Basically information (in its technical sense) is a way of quantifying uncertainty. If we have a fair coin then we are equally likely to obtain a head or a tail on any given throw (which defines what we mean by a fair coin). We have maximum uncertainty about the outcome. Another way of stating this is that we have maximum 'surprise' at the outcome.
If we have a biased coin that always lands on heads then we are never uncertain about the outcome and there is no 'surprise' at the result of a given coin toss.
Another way of thinking about this is that if we have one of these biased coins - which
always lands on heads - then we have absolutely nothing to learn from doing a coin toss. We get no new 'information' from doing an experiment.
In terms of a communication channel if we have Alice at one end and Bob at the other - then if Alice always inputs a 1 into the channel then there is no conceivable way she can communicate any information to Bob - in order to convey information Alice has to have different possible inputs. But that's still not enough. Suppose Alice always inputs an alternating sequence 10101010. . . . then, again, no information whatsoever can be conveyed by this - since the outcome is predictable. In order to convey information Alice must make non-predictable (to Bob) changes to her inputs and, furthermore, there has to be some correlation between the changes Alice makes and Bob's measurement (if there is no correlation between what goes in and what goes out then no information, again, can be conveyed on the channel).

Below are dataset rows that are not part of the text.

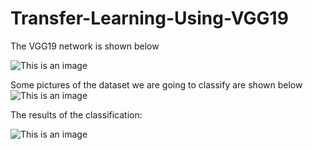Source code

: # Transfer-Learning-Using-VGG19
The VGG19 network is shown below

![This is an image](/Images/Picutre1.jpg)

Some pictures of the dataset we are going to classify are shown below
![This is an image](/Images/Picutre2.png)

The results of the classification:

![This is an image](/Images/Picutre3.png)
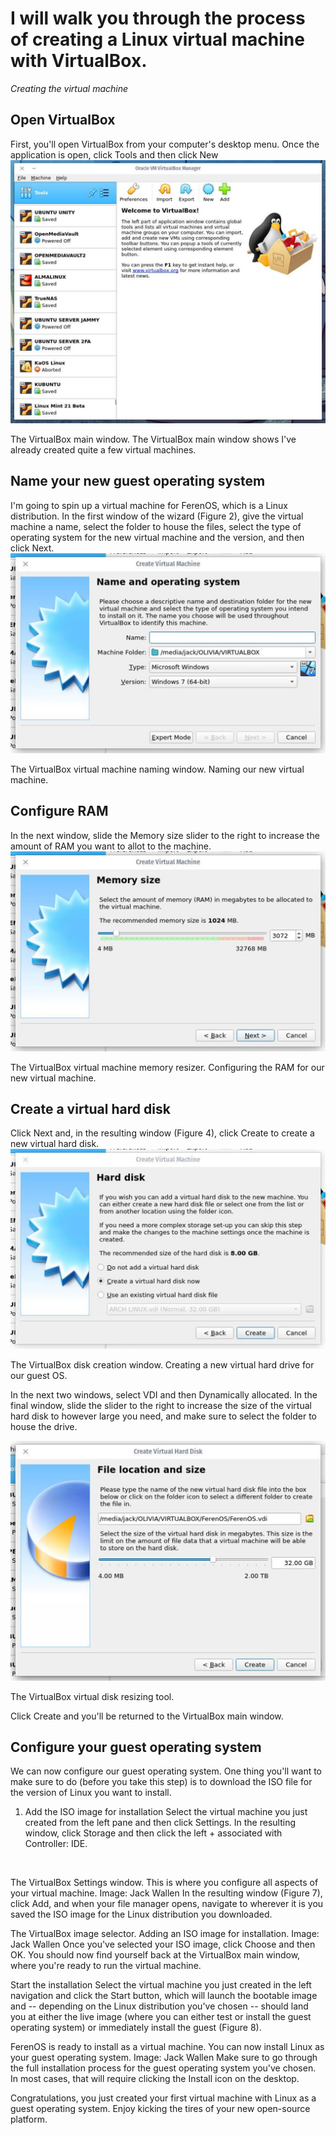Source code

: <h1>I will walk you through the process of creating a Linux virtual machine with VirtualBox.</h1>

<i>Creating the virtual machine</i>

<h2>Open VirtualBox</h2>
First, you'll open VirtualBox from your computer's desktop menu. Once the application is open, click Tools and then click New

<img src="Folder/linuxvm1.jpg">


The VirtualBox main window.
The VirtualBox main window shows I've already created quite a few virtual machines.

<h2>Name your new guest operating system</h2>
I'm going to spin up a virtual machine for FerenOS, which is a Linux distribution. In the first window of the wizard (Figure 2), give the virtual machine a name, select the folder to house the files, select the type of operating system for the new virtual machine and the version, and then click Next.

<img src="Folder/linuxvm2.jpg">

The VirtualBox virtual machine naming window.
Naming our new virtual machine.

<h2>Configure RAM</h2>
In the next window, slide the Memory size slider to the right to increase the amount of RAM you want to allot to the machine.

<img src="Folder/linuxvm3.jpg"> 

The VirtualBox virtual machine memory resizer.
Configuring the RAM for our new virtual machine.

<h2>Create a virtual hard disk</h2>
Click Next and, in the resulting window (Figure 4), click Create to create a new virtual hard disk.

<img src="Folder/linuxvm4.jpg">

The VirtualBox disk creation window.
Creating a new virtual hard drive for our guest OS.

In the next two windows, select VDI and then Dynamically allocated. In the final window, slide the slider to the right to increase the size of the virtual hard disk to however large you need, and make sure to select the folder to house the drive.

<img src="Folder/linuxvm5.jpg">

The VirtualBox virtual disk resizing tool.


Click Create and you'll be returned to the VirtualBox main window.

<h2>Configure your guest operating system</h2>
We can now configure our guest operating system. One thing you'll want to make sure to do (before you take this step) is to download the ISO file for the version of Linux you want to install.

1. Add the ISO image for installation
Select the virtual machine you just created from the left pane and then click Settings. In the resulting window, click Storage and then click the left + associated with Controller: IDE.

<img src="">


The VirtualBox Settings window.
This is where you configure all aspects of your virtual machine.
Image: Jack Wallen
In the resulting window (Figure 7), click Add, and when your file manager opens, navigate to wherever it is you saved the ISO image for the Linux distribution you downloaded.

The VirtualBox image selector.
Adding an ISO image for installation.
Image: Jack Wallen
Once you've selected your ISO image, click Choose and then OK. You should now find yourself back at the VirtualBox main window, where you're ready to run the virtual machine.

Start the installation
Select the virtual machine you just created in the left navigation and click the Start button, which will launch the bootable image and -- depending on the Linux distribution you've chosen -- should land you at either the live image (where you can either test or install the guest operating system) or immediately install the guest (Figure 8).

FerenOS is ready to install as a virtual machine.
You can now install Linux as your guest operating system.
Image: Jack Wallen
Make sure to go through the full installation process for the guest operating system you've chosen. In most cases, that will require clicking the Install icon on the desktop.

Congratulations, you just created your first virtual machine with Linux as a guest operating system. Enjoy kicking the tires of your new open-source platform.
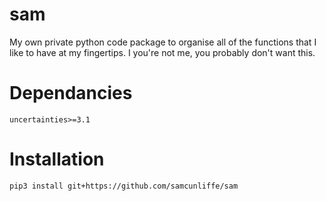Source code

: sam
===

My own private python code package to organise all of the functions that I like to have at my fingertips.
I you're not me, you probably don't want this.

# Dependancies

    uncertainties>=3.1

# Installation

    pip3 install git+https://github.com/samcunliffe/sam
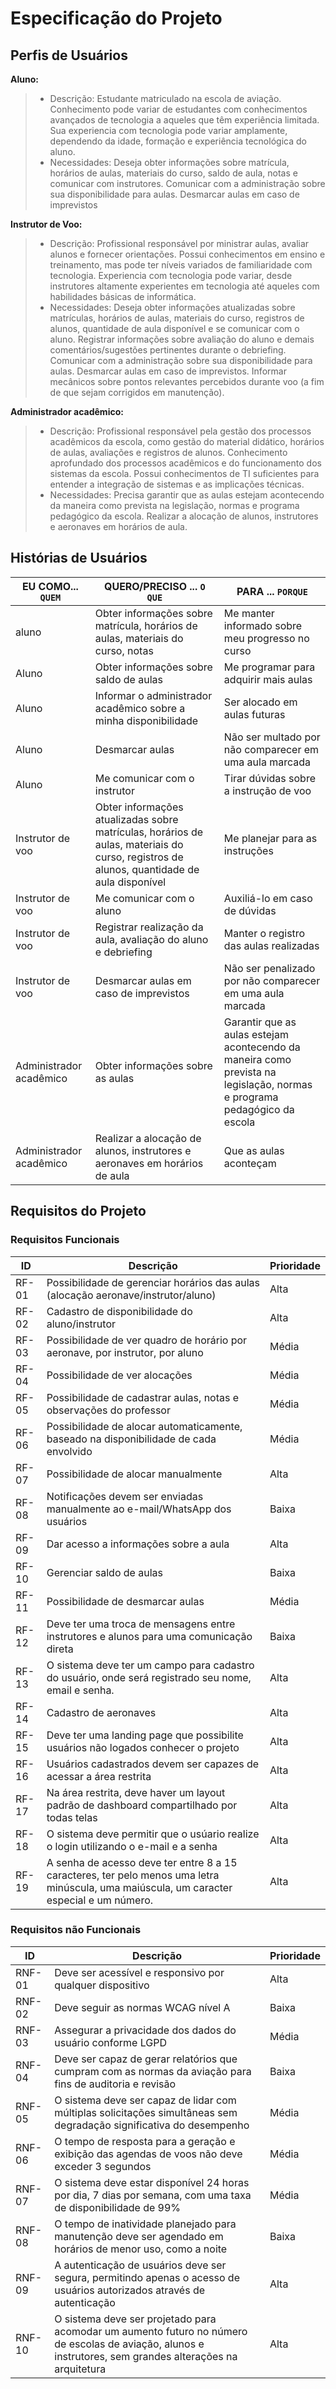 # Especificação do Projeto

## Perfis de Usuários

**Aluno:**

> - Descrição: Estudante matriculado na escola de aviação. Conhecimento pode variar de estudantes com conhecimentos avançados de tecnologia a aqueles que têm experiência limitada. Sua experiencia com tecnologia pode variar amplamente, dependendo da idade, formação e experiência tecnológica do aluno.
> - Necessidades: Deseja obter informações sobre matrícula, horários de aulas, materiais do curso, saldo de aula, notas e comunicar com instrutores. Comunicar com a administração sobre sua disponibilidade para aulas. Desmarcar aulas em caso de imprevistos

**Instrutor de Voo:**

> - Descrição: Profissional responsável por ministrar aulas, avaliar alunos e fornecer orientações. Possui conhecimentos em ensino e treinamento, mas pode ter níveis variados de familiaridade com tecnologia. Experiencia com tecnologia pode variar, desde instrutores altamente experientes em tecnologia até aqueles com habilidades básicas de informática.
> - Necessidades: Deseja obter informações atualizadas sobre matrículas, horários de aulas, materiais do curso, registros de alunos, quantidade de aula disponível e se comunicar com o aluno. Registrar informações sobre avaliação do aluno e demais comentários/sugestões pertinentes durante o debriefing. Comunicar com a administração sobre sua disponibilidade para aulas. Desmarcar aulas em caso de imprevistos. Informar mecânicos sobre pontos relevantes percebidos durante voo (a fim de que sejam corrigidos em manutenção).

**Administrador acadêmico:**

> - Descrição: Profissional responsável pela gestão dos processos acadêmicos da escola, como gestão do material didático, horários de aulas, avaliações e registros de alunos. Conhecimento aprofundado dos processos acadêmicos e do funcionamento dos sistemas da escola. Possui conhecimentos de TI suficientes para entender a integração de sistemas e as implicações técnicas.
> - Necessidades: Precisa garantir que as aulas estejam acontecendo da maneira como prevista na legislação, normas e programa pedagógico da escola. Realizar a alocação de alunos, instrutores e aeronaves em horários de aula.

## Histórias de Usuários

| EU COMO... `QUEM`       | QUERO/PRECISO ... `O QUE`                                                                                                                 | PARA ... `PORQUE`                                                                                                        |
| ----------------------- | ----------------------------------------------------------------------------------------------------------------------------------------- | ------------------------------------------------------------------------------------------------------------------------ |
| aluno                   | Obter informações sobre matrícula, horários de aulas, materiais do curso, notas                                                           | Me manter informado sobre meu progresso no curso                                                                         |
| Aluno                   | Obter informações sobre saldo de aulas                                                                                                    | Me programar para adquirir mais aulas                                                                                    |
| Aluno                   | Informar o administrador acadêmico sobre a minha disponibilidade                                                                          | Ser alocado em aulas futuras                                                                                             |
| Aluno                   | Desmarcar aulas                                                                                                                           | Não ser multado por não comparecer em uma aula marcada                                                                   |
| Aluno                   | Me comunicar com o instrutor                                                                                                              | Tirar dúvidas sobre a instrução de voo                                                                                   |
| Instrutor de voo        | Obter informações atualizadas sobre matrículas, horários de aulas, materiais do curso, registros de alunos, quantidade de aula disponível | Me planejar para as instruções                                                                                           |
| Instrutor de voo        | Me comunicar com o aluno                                                                                                                  | Auxiliá-lo em caso de dúvidas                                                                                            |
| Instrutor de voo        | Registrar realização da aula, avaliação do aluno e debriefing                                                                             | Manter o registro das aulas realizadas                                                                                   |
| Instrutor de voo        | Desmarcar aulas em caso de imprevistos                                                                                                    | Não ser penalizado por não comparecer em uma aula marcada                                                                |
| Administrador acadêmico | Obter informações sobre as aulas                                                                                                          | Garantir que as aulas estejam acontecendo da maneira como prevista na legislação, normas e programa pedagógico da escola |
| Administrador acadêmico | Realizar a alocação de alunos, instrutores e aeronaves em horários de aula                                                                | Que as aulas aconteçam                                                                                                   |

## Requisitos do Projeto

### Requisitos Funcionais

| ID    | Descrição                                                                                | Prioridade |
| ----- | ---------------------------------------------------------------------------------------- | ---------- |
| RF-01 | Possibilidade de gerenciar horários das aulas (alocação aeronave/instrutor/aluno)        | Alta       |
| RF-02 | Cadastro de disponibilidade do aluno/instrutor                                           | Alta       |
| RF-03 | Possibilidade de ver quadro de horário por aeronave, por instrutor, por aluno            | Média      |
| RF-04 | Possibilidade de ver alocações                                                           | Média      |
| RF-05 | Possibilidade de cadastrar aulas, notas e observações do professor                       | Média      |
| RF-06 | Possibilidade de alocar automaticamente, baseado na disponibilidade de cada envolvido    | Média      |
| RF-07 | Possibilidade de alocar manualmente                                                      | Alta       |
| RF-08 | Notificações devem ser enviadas manualmente ao e-mail/WhatsApp dos usuários              | Baixa      |
| RF-09 | Dar acesso a informações sobre a aula                                                    | Alta       |
| RF-10 | Gerenciar saldo de aulas                                                                 | Baixa      |
| RF-11 | Possibilidade de desmarcar aulas                                                         | Média      |
| RF-12 | Deve ter uma troca de mensagens entre instrutores e alunos para uma comunicação direta   | Baixa      |
| RF-13 | O sistema deve ter um campo para cadastro do usuário, onde será registrado seu nome, email e senha.| Alta       |
| RF-14 | Cadastro de aeronaves                                                                    | Alta       |
| RF-15 | Deve ter uma landing page que possibilite usuários não logados conhecer o projeto        | Alta       |
| RF-16 | Usuários cadastrados devem ser capazes de acessar a área restrita                        | Alta       |
| RF-17 | Na área restrita, deve haver um layout padrão de dashboard compartilhado por todas telas | Alta       |
| RF-18 | O sistema deve permitir que o usúario realize o login utilizando o e-mail e a senha      | Alta       |
| RF-19 | A senha de acesso deve ter entre 8 a 15 caracteres, ter pelo menos uma letra minúscula, uma maiúscula, um caracter especial e um número.                                                                  | Alta       |

### Requisitos não Funcionais

| ID     | Descrição                                                                                                                                                 | Prioridade |
| ------ | --------------------------------------------------------------------------------------------------------------------------------------------------------- | ---------- |
| RNF-01 | Deve ser acessível e responsivo por qualquer dispositivo                                                                                                  | Alta       |
| RNF-02 | Deve seguir as normas WCAG nível A                                                                                                                        | Baixa      |
| RNF-03 | Assegurar a privacidade dos dados do usuário conforme LGPD                                                                                                | Média      |
| RNF-04 | Deve ser capaz de gerar relatórios que cumpram com as normas da aviação para fins de auditoria e revisão                                                  | Baixa      |
| RNF-05 | O sistema deve ser capaz de lidar com múltiplas solicitações simultâneas sem degradação significativa do desempenho                                       | Média      |
| RNF-06 | O tempo de resposta para a geração e exibição das agendas de voos não deve exceder 3 segundos                                                             | Média      |
| RNF-07 | O sistema deve estar disponível 24 horas por dia, 7 dias por semana, com uma taxa de disponibilidade de 99%                                               | Média      |
| RNF-08 | O tempo de inatividade planejado para manutenção deve ser agendado em horários de menor uso, como a noite                                                 | Baixa      |
| RNF-09 | A autenticação de usuários deve ser segura, permitindo apenas o acesso de usuários autorizados através de autenticação                                    | Alta       |
| RNF-10 | O sistema deve ser projetado para acomodar um aumento futuro no número de escolas de aviação, alunos e instrutores, sem grandes alterações na arquitetura | Alta       |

So information in its technical sense is just a way of quantifying all of this. So if we assume this 'information' parameter is positive and a continuous function of probability, and we assume that if we have 2 independent events (like two independent coins tossed) then the uncertainty will simply be a sum of the two individual uncertainties - this is enough to determine that we require a logarithmic measure of uncertainty. The information (or uncertainty) over many trials, the average information or uncertainty, is then an entropy.
So what we're most interested in communication terms are changes of uncertainty - if our uncertainty before an experiment is the same as the uncertainty after an experiment then we've learned nothing and no information has been gained. So information is a direct technical measure of the change of uncertainty.